Here is the smoking gun paragraph:
"The in vitro results presented herein show that ZA exerts a dose-dependent cytotoxic effect on proliferation and survival of human primary gingival fibroblasts and alveolar osteoblasts (Figs. 1 and 3). The ability of ZA to inhibit cell growth and to promote cell death has already been described."The graph shows the degree of apoptosis (cell death). It shows increasing bone death over the course of nine levels of exposure, meaning it is dose dependent as stated above. So the comment that the special bones die on the first treatment does not appear accurate. That does not mean we're in the clear. Read on.
"BPs are stored in the bone and slowly released to the immediate microenvironment thus affecting local gingival fibroblasts [1,23,25], which might involve that bone exposure to ZA concentrations is several-fold higher than the ones receiving gingival fibroblasts."So, the Zometa is absorbed into the bone and slowly released. One question leads to another. How long does it take to dissipate?
I did a quick search.
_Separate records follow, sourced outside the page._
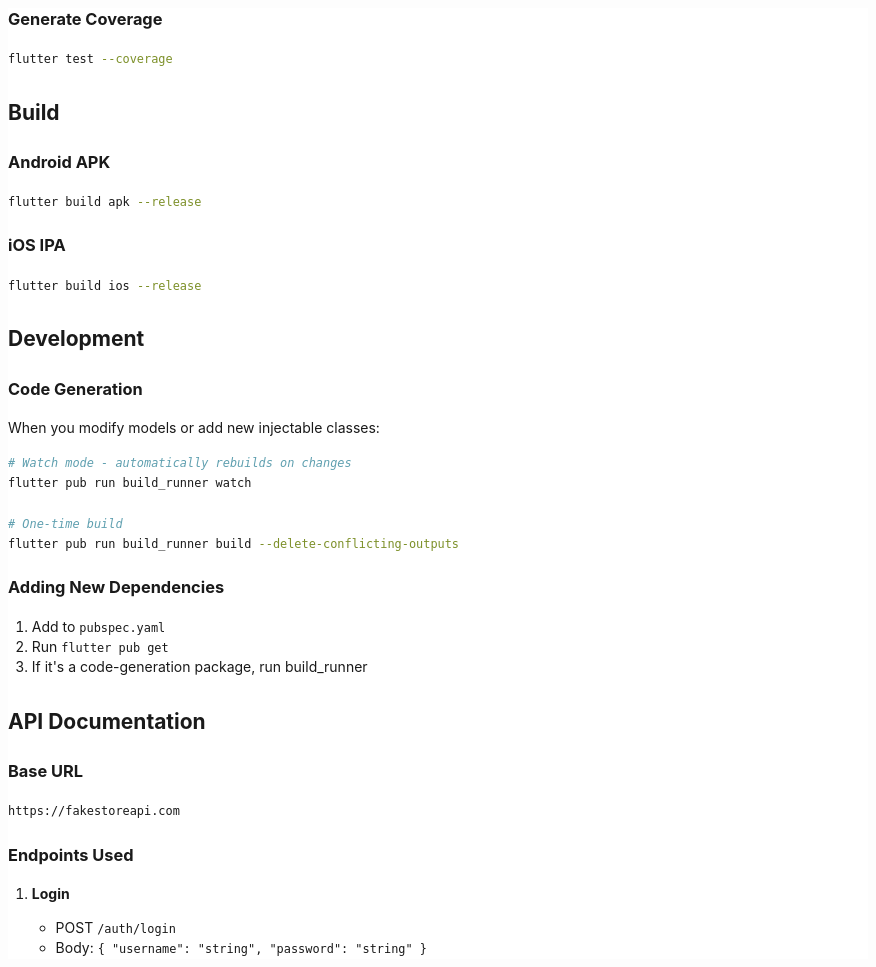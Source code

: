 ### Generate Coverage

```bash
flutter test --coverage
```

## Build

### Android APK

```bash
flutter build apk --release
```

### iOS IPA

```bash
flutter build ios --release
```

## Development

### Code Generation

When you modify models or add new injectable classes:

```bash
# Watch mode - automatically rebuilds on changes
flutter pub run build_runner watch

# One-time build
flutter pub run build_runner build --delete-conflicting-outputs
```

### Adding New Dependencies

1. Add to `pubspec.yaml`
2. Run `flutter pub get`
3. If it's a code-generation package, run build_runner

## API Documentation

### Base URL

```
https://fakestoreapi.com
```

### Endpoints Used

1. **Login**

   - POST `/auth/login`
   - Body: `{ "username": "string", "password": "string" }`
One source said that the bone half-life of Zometa is 360 days. Let's call it a year. Another source said ten years. I doubt anyone sat around for ten years. So it may be an questionable extrapolation.
The way I read it is: Zometa inhibits regeneration of alveolar bone in a dose dependent way. It can take between one and ten years for the affect to decrease 50%. Or two to twenty years for the affect to decrease 75%.
My take-away: If I take Zometa monthly for a year, my risk for ONJ is not going away anytime soon. And that is OK. I'd rather live longer and deal with the inconvenience of taking good care of my teeth and gums and maybe dealing with occasional ONJ.
Personally, I had just one dose of each Zometa and Aredia. The result was acute phase reaction both times and a trip to ER. Fortunately my bone lesions partially healed after the autologous stem cell transplant. Maybe a new treatment will be available by the time of relapse for me.